*** Opening of Exercise materials ***

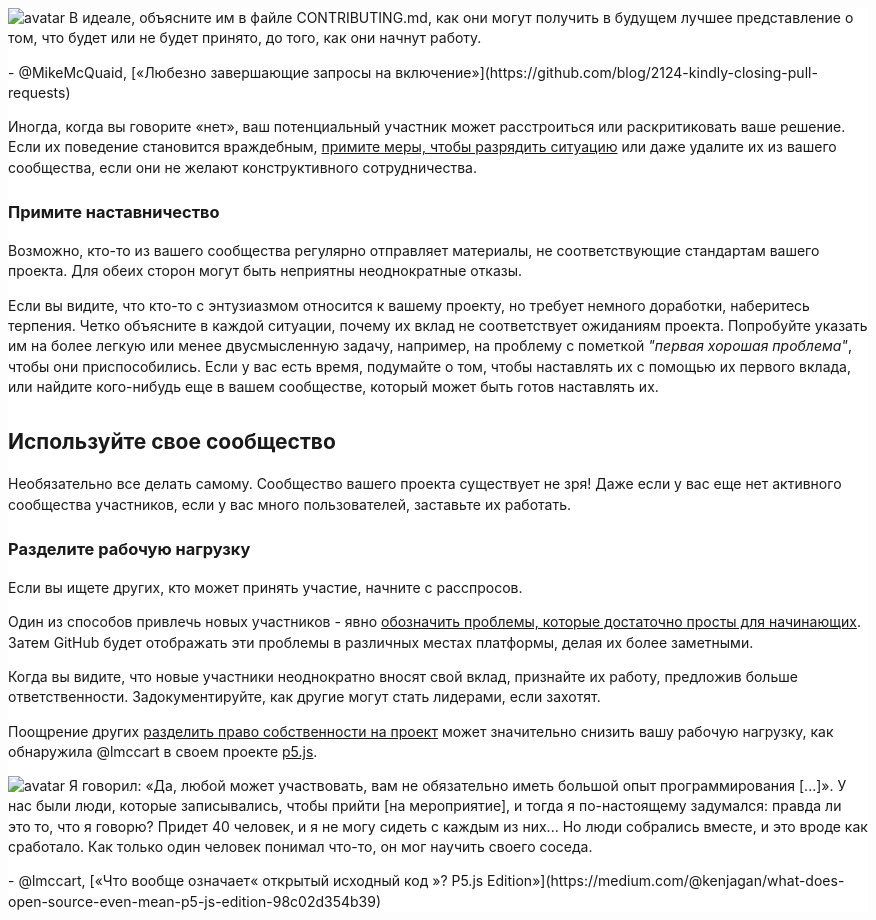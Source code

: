 <aside markdown = "1" class = "pquote">
  <img src = "https://avatars.githubusercontent.com/mikemcquaid?s=180" class = "pquote-avatar" alt = "avatar">
  В идеале, объясните им в файле CONTRIBUTING.md, как они могут получить в будущем лучшее представление о том, что будет или не будет принято, до того, как они начнут работу.
  <p markdown = "1" class = "pquote-credit">
- @MikeMcQuaid, [«Любезно завершающие запросы на включение»](https://github.com/blog/2124-kindly-closing-pull-requests)
  </p>
</aside>

Иногда, когда вы говорите «нет», ваш потенциальный участник может расстроиться или раскритиковать ваше решение. Если их поведение становится враждебным, [примите меры, чтобы разрядить ситуацию](https://github.com/jonschlinkert/maintainers-guide-to-staying-positive#action-items) или даже удалите их из вашего сообщества, если они не желают конструктивного сотрудничества.

### Примите наставничество

Возможно, кто-то из вашего сообщества регулярно отправляет материалы, не соответствующие стандартам вашего проекта. Для обеих сторон могут быть неприятны неоднократные отказы.

Если вы видите, что кто-то с энтузиазмом относится к вашему проекту, но требует немного доработки, наберитесь терпения. Четко объясните в каждой ситуации, почему их вклад не соответствует ожиданиям проекта. Попробуйте указать им на более легкую или менее двусмысленную задачу, например, на проблему с пометкой _"первая хорошая проблема"_, чтобы они приспособились. Если у вас есть время, подумайте о том, чтобы наставлять их с помощью их первого вклада, или найдите кого-нибудь еще в вашем сообществе, который может быть готов наставлять их.

## Используйте свое сообщество

Необязательно все делать самому. Сообщество вашего проекта существует не зря! Даже если у вас еще нет активного сообщества участников, если у вас много пользователей, заставьте их работать.

### Разделите рабочую нагрузку

Если вы ищете других, кто может принять участие, начните с расспросов.

Один из способов привлечь новых участников - явно [обозначить проблемы, которые достаточно просты для начинающих](https://help.github.com/en/articles/helping-new-contributors-find-your-project-with-labels). Затем GitHub будет отображать эти проблемы в различных местах платформы, делая их более заметными.

Когда вы видите, что новые участники неоднократно вносят свой вклад, признайте их работу, предложив больше ответственности. Задокументируйте, как другие могут стать лидерами, если захотят.

Поощрение других [разделить право собственности на проект](../building-community/#совместное-владение-вашим-проектом) может значительно снизить вашу рабочую нагрузку, как обнаружила @lmccart в своем проекте [p5.js](https://github.com/processing/p5.js).

<aside markdown = "1" class = "pquote">
  <img src = "https://avatars.githubusercontent.com/lmccart?s=180" class = "pquote-avatar" alt = "avatar">
  Я говорил: «Да, любой может участвовать, вам не обязательно иметь большой опыт программирования [...]». У нас были люди, которые записывались, чтобы прийти [на мероприятие], и тогда я по-настоящему задумался: правда ли это то, что я говорю? Придет 40 человек, и я не могу сидеть с каждым из них... Но люди собрались вместе, и это вроде как сработало. Как только один человек понимал что-то, он мог научить своего соседа.
  <p markdown = "1" class = "pquote-credit">
- @lmccart, [«Что вообще означает« открытый исходный код »? P5.js Edition»](https://medium.com/@kenjagan/what-does-open-source-even-mean-p5-js-edition-98c02d354b39)
  </p>
</aside>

*** Close of Exercise materials ***

■ **Instructions to follow**:
The required answer is the run of lines above, starting at the line with "Иногда, когда вы" and ending at the line with "Возможно, кто-то из", reproduced exactly with both ends.

■ **Output for this task**:
Иногда, когда вы говорите «нет», ваш потенциальный участник может расстроиться или раскритиковать ваше решение. Если их поведение становится враждебным, [примите меры, чтобы разрядить ситуацию](https://github.com/jonschlinkert/maintainers-guide-to-staying-positive#action-items) или даже удалите их из вашего сообщества, если они не желают конструктивного сотрудничества.

### Примите наставничество

Возможно, кто-то из вашего сообщества регулярно отправляет материалы, не соответствующие стандартам вашего проекта. Для обеих сторон могут быть неприятны неоднократные отказы.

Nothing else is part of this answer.